In both of these situations reverse engineering that existing piece of equipment or machinery might be the best—and least costly—course of action. By capturing data from existing physical objects and feeding that data back into the digital model, engineers can manipulate and redesign—if necessary, in order to either reproduce a product or fix a problem with an existing product.
The reverse engineering process requires hardware and software that works together; the hardware is used to measure the object and the software reconstructs it into a 3D model. The physical object can be measured using 3D scanning technologies, such as coordinate measuring machines (CMM), laser scanners, structured light digitizers or computed tomography.
Several things have happened to widen the use of reverse engineering. The entry point cost of reverse engineering has declined, the hardware has gotten smaller and easier to use, the software has become easier to use, and the process of converting and managing scanned data simplified.
Reverse engineering in the palm of your hand
There have been huge advancements in 3D scanning technology, in particular in non-contact optical surface digitizers. These scanners or digitizers are more portable and affordable and are capable of capturing points faster and more accurately. Their portability is a big benefit when large equipment in the field needs to be digitized.
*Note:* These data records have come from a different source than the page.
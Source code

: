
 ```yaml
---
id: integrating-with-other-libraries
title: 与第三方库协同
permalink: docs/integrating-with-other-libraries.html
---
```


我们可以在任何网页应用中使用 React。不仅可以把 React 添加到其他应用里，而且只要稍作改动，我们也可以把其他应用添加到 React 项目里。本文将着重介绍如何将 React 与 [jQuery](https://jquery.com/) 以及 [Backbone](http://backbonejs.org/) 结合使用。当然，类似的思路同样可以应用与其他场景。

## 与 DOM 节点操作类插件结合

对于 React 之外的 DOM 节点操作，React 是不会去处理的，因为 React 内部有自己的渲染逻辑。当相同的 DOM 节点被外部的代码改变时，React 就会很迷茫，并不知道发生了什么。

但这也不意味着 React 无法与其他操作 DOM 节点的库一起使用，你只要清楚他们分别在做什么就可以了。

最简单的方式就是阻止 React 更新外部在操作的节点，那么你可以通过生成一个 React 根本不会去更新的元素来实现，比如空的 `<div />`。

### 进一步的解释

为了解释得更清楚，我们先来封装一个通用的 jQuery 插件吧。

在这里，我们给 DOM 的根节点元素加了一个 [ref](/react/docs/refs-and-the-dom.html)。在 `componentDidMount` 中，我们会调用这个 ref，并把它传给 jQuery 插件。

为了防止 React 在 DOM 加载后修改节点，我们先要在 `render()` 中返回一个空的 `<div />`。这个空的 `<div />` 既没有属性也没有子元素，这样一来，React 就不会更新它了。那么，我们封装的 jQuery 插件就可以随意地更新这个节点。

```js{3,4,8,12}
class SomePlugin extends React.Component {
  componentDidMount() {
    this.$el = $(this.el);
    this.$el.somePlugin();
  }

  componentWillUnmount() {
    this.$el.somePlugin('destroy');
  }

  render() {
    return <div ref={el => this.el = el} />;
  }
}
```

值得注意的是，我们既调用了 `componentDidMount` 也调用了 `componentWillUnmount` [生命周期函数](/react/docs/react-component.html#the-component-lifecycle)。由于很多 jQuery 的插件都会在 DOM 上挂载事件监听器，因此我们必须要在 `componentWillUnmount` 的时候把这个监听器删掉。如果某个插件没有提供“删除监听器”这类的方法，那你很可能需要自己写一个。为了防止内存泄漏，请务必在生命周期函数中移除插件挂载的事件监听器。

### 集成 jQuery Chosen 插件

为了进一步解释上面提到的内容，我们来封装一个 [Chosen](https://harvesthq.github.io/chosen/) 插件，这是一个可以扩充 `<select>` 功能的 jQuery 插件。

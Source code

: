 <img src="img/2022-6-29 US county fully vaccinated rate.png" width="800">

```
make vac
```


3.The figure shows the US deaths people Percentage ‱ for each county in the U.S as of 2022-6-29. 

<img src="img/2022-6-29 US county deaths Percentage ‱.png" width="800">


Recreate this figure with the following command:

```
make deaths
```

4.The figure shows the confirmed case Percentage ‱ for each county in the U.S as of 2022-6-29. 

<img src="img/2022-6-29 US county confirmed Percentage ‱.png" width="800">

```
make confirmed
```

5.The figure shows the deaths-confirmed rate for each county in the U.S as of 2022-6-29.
Handheld laser scanners can capture tens of thousands of points per second with a high level of accuracy and are widely used for a range of engineering applications. Handheld scanners can be used in any location to digitize 3D surfaces in real time and then input that data directly into CAD systems, further speeding the reverse engineering process.
As the hardware has improved, the demand on geometric modeling technology and software tools capable of processing large amounts of data points and converting them into useful forms, such as non-uniform rational B-spline (NURBS) surfaces, has also increased. Many leading reverse engineering software packages are now integrated with CAD tools, so users don’t need to be trained on new systems.
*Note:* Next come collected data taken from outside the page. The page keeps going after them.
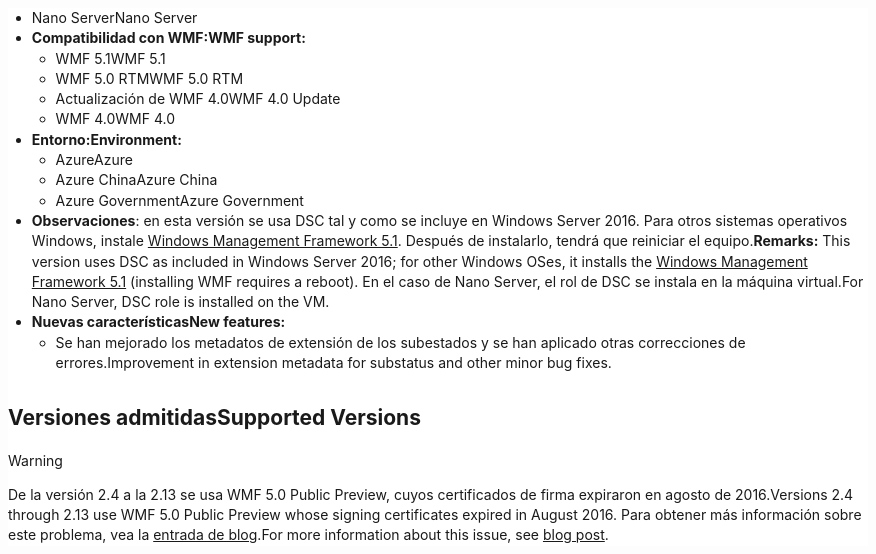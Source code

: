   - <span data-ttu-id="6f58c-117">Nano Server</span><span class="sxs-lookup"><span data-stu-id="6f58c-117">Nano Server</span></span>
- <span data-ttu-id="6f58c-118">**Compatibilidad con WMF:**</span><span class="sxs-lookup"><span data-stu-id="6f58c-118">**WMF support:**</span></span>
  - <span data-ttu-id="6f58c-119">WMF 5.1</span><span class="sxs-lookup"><span data-stu-id="6f58c-119">WMF 5.1</span></span>
  - <span data-ttu-id="6f58c-120">WMF 5.0 RTM</span><span class="sxs-lookup"><span data-stu-id="6f58c-120">WMF 5.0 RTM</span></span>
  - <span data-ttu-id="6f58c-121">Actualización de WMF 4.0</span><span class="sxs-lookup"><span data-stu-id="6f58c-121">WMF 4.0 Update</span></span>
  - <span data-ttu-id="6f58c-122">WMF 4.0</span><span class="sxs-lookup"><span data-stu-id="6f58c-122">WMF 4.0</span></span>
- <span data-ttu-id="6f58c-123">**Entorno:**</span><span class="sxs-lookup"><span data-stu-id="6f58c-123">**Environment:**</span></span>
  - <span data-ttu-id="6f58c-124">Azure</span><span class="sxs-lookup"><span data-stu-id="6f58c-124">Azure</span></span>
  - <span data-ttu-id="6f58c-125">Azure China</span><span class="sxs-lookup"><span data-stu-id="6f58c-125">Azure China</span></span>
  - <span data-ttu-id="6f58c-126">Azure Government</span><span class="sxs-lookup"><span data-stu-id="6f58c-126">Azure Government</span></span>
- <span data-ttu-id="6f58c-127">**Observaciones**: en esta versión se usa DSC tal y como se incluye en Windows Server 2016. Para otros sistemas operativos Windows, instale [Windows Management Framework 5.1](https://blogs.msdn.microsoft.com/powershell/2016/12/06/wmf-5-1-releasing-january-2017/). Después de instalarlo, tendrá que reiniciar el equipo.</span><span class="sxs-lookup"><span data-stu-id="6f58c-127">**Remarks:** This version uses DSC as included in Windows Server 2016; for other Windows OSes, it installs the [Windows Management Framework 5.1](https://blogs.msdn.microsoft.com/powershell/2016/12/06/wmf-5-1-releasing-january-2017/) (installing WMF requires a reboot).</span></span> <span data-ttu-id="6f58c-128">En el caso de Nano Server, el rol de DSC se instala en la máquina virtual.</span><span class="sxs-lookup"><span data-stu-id="6f58c-128">For Nano Server, DSC role is installed on the VM.</span></span>
- <span data-ttu-id="6f58c-129">**Nuevas características**</span><span class="sxs-lookup"><span data-stu-id="6f58c-129">**New features:**</span></span>
  - <span data-ttu-id="6f58c-130">Se han mejorado los metadatos de extensión de los subestados y se han aplicado otras correcciones de errores.</span><span class="sxs-lookup"><span data-stu-id="6f58c-130">Improvement in extension metadata for substatus and other minor bug fixes.</span></span>

## <a name="supported-versions"></a><span data-ttu-id="6f58c-131">Versiones admitidas</span><span class="sxs-lookup"><span data-stu-id="6f58c-131">Supported Versions</span></span>

> [!WARNING]
> <span data-ttu-id="6f58c-132">De la versión 2.4 a la 2.13 se usa WMF 5.0 Public Preview, cuyos certificados de firma expiraron en agosto de 2016.</span><span class="sxs-lookup"><span data-stu-id="6f58c-132">Versions 2.4 through 2.13 use WMF 5.0 Public Preview whose signing certificates expired in August 2016.</span></span>  <span data-ttu-id="6f58c-133">Para obtener más información sobre este problema, vea la [entrada de blog](https://blogs.msdn.microsoft.com/powershell/2016/05/24/azure-dsc-extension-versions-2-4-up-to-2-13-will-retire-in-august/).</span><span class="sxs-lookup"><span data-stu-id="6f58c-133">For more information about this issue, see [blog post](https://blogs.msdn.microsoft.com/powershell/2016/05/24/azure-dsc-extension-versions-2-4-up-to-2-13-will-retire-in-august/).</span></span>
Auto-surfacing tools that automatically convert point clouds into NURBS surface models have also been developed and implemented into commercial software tools. These NURBS surface models converted from point cloud data can be used in some engineering applications, such as maintenance, repair and overhaul (MRO, part inspection and measurement, and fixture calibration.
Scientists reverse engineer a jellyfish
In an effort to better understand how human heart tissue works, scientists at Harvard have reverse engineered a jellyfish, building an artificial one from silicone and rat cells. Sounds far-fetched, but scientists recognized similarities in the way jellyfish move, using a muscle to pump through water, and the way the human heart pumps blood.
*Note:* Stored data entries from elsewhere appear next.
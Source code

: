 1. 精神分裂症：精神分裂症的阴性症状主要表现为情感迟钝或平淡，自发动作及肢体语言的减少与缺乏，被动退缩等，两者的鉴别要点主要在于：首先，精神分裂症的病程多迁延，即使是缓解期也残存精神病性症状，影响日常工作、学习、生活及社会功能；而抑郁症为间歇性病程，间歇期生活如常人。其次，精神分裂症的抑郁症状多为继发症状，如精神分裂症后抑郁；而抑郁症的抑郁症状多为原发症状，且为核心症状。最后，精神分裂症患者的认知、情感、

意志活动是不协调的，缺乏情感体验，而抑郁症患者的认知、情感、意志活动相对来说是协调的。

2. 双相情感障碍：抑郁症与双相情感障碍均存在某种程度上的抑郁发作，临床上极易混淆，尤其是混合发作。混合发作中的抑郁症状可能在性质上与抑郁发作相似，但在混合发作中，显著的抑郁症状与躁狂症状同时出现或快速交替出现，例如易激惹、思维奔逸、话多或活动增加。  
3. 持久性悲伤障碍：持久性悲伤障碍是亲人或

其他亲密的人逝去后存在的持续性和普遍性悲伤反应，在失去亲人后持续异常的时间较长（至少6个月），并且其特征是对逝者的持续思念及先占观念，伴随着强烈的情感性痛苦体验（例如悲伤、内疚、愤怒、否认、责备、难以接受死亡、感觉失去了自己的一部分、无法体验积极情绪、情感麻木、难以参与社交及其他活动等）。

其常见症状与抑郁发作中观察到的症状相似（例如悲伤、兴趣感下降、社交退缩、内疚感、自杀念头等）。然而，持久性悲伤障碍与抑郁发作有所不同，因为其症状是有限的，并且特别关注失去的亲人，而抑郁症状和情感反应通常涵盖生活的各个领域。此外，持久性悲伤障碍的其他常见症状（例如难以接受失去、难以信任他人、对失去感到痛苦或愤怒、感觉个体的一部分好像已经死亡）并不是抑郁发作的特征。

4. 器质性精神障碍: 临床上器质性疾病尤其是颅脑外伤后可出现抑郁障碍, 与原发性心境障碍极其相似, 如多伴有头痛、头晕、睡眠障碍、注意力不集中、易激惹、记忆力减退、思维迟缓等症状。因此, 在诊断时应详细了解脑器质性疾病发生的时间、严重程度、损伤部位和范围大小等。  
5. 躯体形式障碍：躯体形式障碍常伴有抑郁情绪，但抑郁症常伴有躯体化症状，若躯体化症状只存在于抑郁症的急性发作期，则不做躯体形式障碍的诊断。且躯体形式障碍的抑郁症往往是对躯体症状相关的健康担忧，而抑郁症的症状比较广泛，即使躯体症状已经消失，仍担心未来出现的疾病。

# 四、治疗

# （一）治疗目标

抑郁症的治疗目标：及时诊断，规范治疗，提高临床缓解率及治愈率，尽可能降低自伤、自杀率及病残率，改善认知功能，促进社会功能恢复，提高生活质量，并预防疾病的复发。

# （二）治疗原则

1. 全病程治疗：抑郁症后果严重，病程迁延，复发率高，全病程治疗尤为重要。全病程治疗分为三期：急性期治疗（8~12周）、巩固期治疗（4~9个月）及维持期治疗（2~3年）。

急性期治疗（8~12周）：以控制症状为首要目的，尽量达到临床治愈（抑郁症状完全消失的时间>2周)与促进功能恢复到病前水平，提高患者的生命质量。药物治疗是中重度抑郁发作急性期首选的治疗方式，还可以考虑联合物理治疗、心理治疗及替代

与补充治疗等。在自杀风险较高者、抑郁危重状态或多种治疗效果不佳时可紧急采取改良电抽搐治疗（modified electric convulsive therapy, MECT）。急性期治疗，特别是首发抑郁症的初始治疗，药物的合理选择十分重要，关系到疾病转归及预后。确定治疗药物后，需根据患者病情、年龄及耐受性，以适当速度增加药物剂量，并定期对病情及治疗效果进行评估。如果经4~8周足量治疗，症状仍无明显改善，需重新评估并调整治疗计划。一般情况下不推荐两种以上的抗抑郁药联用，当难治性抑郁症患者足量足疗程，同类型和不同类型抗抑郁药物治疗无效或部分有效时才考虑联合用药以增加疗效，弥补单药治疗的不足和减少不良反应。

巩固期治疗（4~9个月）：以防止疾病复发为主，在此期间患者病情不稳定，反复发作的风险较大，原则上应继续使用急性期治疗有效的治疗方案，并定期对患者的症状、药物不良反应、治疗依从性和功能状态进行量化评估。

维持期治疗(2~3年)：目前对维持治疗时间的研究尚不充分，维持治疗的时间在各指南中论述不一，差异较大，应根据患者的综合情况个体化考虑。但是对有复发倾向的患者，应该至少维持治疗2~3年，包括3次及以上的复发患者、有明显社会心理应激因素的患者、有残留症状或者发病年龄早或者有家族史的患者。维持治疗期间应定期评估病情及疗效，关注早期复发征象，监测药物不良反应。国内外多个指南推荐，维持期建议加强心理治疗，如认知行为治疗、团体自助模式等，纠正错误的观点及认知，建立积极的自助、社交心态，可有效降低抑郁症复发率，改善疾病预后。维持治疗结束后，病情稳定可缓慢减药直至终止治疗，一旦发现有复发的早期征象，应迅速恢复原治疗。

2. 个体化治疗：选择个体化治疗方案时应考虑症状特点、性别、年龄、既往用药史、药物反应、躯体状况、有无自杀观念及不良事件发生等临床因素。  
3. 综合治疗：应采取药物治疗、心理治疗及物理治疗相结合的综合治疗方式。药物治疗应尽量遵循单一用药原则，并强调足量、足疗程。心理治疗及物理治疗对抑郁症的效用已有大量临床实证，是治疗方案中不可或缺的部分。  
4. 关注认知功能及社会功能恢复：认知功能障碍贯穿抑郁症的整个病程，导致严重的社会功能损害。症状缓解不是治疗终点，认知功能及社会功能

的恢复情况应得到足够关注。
So how does reverse engineering fit into this story? Basically, the team needed to figure out how jellyfish work; how to build each component and how they all fit together, including things like how the muscles are arranged, how the body moves, and how the fluid both inside and outside their bodies effects movement.
One of the lead researchers, Kit Parker, says that the team discovered something interested immediately: the electrical signals that the jellyfish uses to coordinate the pumping are exactly like that of the heart. The goal of the study ultimately is to learn how to build human hearts, but in the shorter term the researchers think the fake jellyfish could be used to test drugs and see if they help improve pumping.